The first time that I told my mother that I had an eating disorder was during a therapy session while I was in treatment. I shared that I had been purging since I was 12 and how hard its all been dealing with everything…. I was raw and vulnerable, pouring out my guts and telling all of my painful secrets. Meanwhile, my mother maintained her “we’re in front of company” voice… you know, the one you might hear had she been on a job interview or conducting business over the phone. I could tell how hard it was for her to hear these things for the first time, in front of a stranger, but I had to say the words. I had to tell her “I’m not okay” over and over so that it could be real for the both of us. But we were there, in front of my therapist, (read nice white girl that seemed a little young) in a nice room… so the best that I could get from my mom was nice. I ugly cried and she was nice, I screamed at her at the top of my lungs (because I clearly must have forgotten myself ) and she continued to be nice, barely raising her voice.

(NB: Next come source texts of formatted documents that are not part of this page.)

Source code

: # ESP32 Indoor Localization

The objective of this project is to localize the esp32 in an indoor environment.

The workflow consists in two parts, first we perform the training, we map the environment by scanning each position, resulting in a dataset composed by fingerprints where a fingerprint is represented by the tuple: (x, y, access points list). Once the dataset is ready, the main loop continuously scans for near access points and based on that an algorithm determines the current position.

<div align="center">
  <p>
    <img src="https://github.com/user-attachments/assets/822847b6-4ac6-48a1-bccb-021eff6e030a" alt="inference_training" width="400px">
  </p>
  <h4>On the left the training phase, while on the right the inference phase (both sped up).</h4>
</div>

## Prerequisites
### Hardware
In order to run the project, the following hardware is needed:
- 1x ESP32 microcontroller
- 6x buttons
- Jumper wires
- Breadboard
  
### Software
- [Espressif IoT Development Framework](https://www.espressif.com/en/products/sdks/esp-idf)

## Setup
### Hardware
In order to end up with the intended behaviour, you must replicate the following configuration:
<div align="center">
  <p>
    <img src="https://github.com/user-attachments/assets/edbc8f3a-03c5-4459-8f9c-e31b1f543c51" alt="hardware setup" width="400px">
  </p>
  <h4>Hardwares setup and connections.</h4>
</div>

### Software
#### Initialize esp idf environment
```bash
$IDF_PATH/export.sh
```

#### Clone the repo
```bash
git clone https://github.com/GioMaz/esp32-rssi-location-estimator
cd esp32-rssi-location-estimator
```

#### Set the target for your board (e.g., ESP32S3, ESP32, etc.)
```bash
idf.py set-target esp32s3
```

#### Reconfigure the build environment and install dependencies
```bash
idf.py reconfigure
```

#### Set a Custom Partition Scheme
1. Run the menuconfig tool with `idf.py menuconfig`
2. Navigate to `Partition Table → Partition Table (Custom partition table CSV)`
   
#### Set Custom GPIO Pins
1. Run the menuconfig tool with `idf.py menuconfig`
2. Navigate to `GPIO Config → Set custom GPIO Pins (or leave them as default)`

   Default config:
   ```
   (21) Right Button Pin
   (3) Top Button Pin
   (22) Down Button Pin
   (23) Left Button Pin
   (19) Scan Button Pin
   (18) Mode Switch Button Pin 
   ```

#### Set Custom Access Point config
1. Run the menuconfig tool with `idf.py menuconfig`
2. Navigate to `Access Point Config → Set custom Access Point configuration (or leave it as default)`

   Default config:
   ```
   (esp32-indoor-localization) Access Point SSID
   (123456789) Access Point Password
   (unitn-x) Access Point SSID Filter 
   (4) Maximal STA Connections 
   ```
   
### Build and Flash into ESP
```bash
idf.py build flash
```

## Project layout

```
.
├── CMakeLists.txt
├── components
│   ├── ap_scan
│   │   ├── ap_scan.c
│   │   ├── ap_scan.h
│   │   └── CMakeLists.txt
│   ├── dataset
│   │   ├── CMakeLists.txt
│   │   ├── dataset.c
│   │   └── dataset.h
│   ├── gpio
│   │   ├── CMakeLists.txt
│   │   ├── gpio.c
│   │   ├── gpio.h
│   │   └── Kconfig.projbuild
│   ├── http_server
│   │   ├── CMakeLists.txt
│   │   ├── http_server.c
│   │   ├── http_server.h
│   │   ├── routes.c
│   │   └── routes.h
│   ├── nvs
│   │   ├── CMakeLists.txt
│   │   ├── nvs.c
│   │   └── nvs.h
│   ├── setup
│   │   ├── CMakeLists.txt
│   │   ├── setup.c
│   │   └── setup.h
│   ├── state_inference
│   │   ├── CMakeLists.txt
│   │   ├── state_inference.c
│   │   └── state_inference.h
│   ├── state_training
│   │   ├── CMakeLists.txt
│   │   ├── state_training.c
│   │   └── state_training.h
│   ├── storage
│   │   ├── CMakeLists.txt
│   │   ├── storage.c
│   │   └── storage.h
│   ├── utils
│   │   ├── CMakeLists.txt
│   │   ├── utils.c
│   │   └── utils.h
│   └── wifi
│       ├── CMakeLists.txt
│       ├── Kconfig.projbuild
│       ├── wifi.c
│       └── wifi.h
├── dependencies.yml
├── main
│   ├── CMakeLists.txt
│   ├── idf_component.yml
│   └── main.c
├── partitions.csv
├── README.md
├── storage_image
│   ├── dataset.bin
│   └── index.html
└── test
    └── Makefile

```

Black girls don’t have eating disorders, at least not in my family. We may eat too much or feel insecure about our weight, but its not really that big of a problem, certainly not an illness. No one ever said those words to me but somehow they were an unspoken part of my narrative, so much so that when I started binging and purging as a preteen I didn’t think anything of it. I was a chubby black girl in a family full of appropriately curvy women and according to my mom “I was beautiful no matter how much I weighed”
Bulimia just about destroyed my life in every way. I dropped out of high school because I was always “sick” and couldn’t keep up with my advanced classes. By the time I was 17 I had my GED and resolved to make up for my failure by excelling in community college… But bulimia prevailed yet again. And again when I was in my early 20s and could barely keep a job. I lived a secret life of shame, even after I began sharing a home with my now husband, I kept my other life hidden. That’s what it had become, a second life where I hid food like a junky stashing heroine and binged until I couldn’t move, all so I could feel that release. Purging was like a drug and I stayed high as a bird. Until one day I found myself standing on the ledge of a building with no wings, preparing to leap. It wasn’t until I came crashing to the ground that day (because a stranger grabbed me before I could jump) that I truly knew I was sick.
I’m sharing this because when I was 12 or 16 or 22, reading the story of an actual black girl that not only had an eating disorder but fought for her life and won could have changed things for me. I won because I’m still alive and fighting every single day. I have real problems and stress and hard times but I never disappear back into that secret shame. I talk about it, I air it out so that it doesn’t grow like mold in the familiar darkness and infect my entire life again. I’m a magical Black girl, a unicorn, an artist and entrepreneur, a creative thinker and a survivor and I am in my 6th year of recovery from bulimia.
If you can relate to any of this, please don’t give up. Please don’t let the shame convince you that this is your fault. This is an illness and a deadly one that thrives in the darkness. Air it out, let some light in…If I can do it, I know you can too.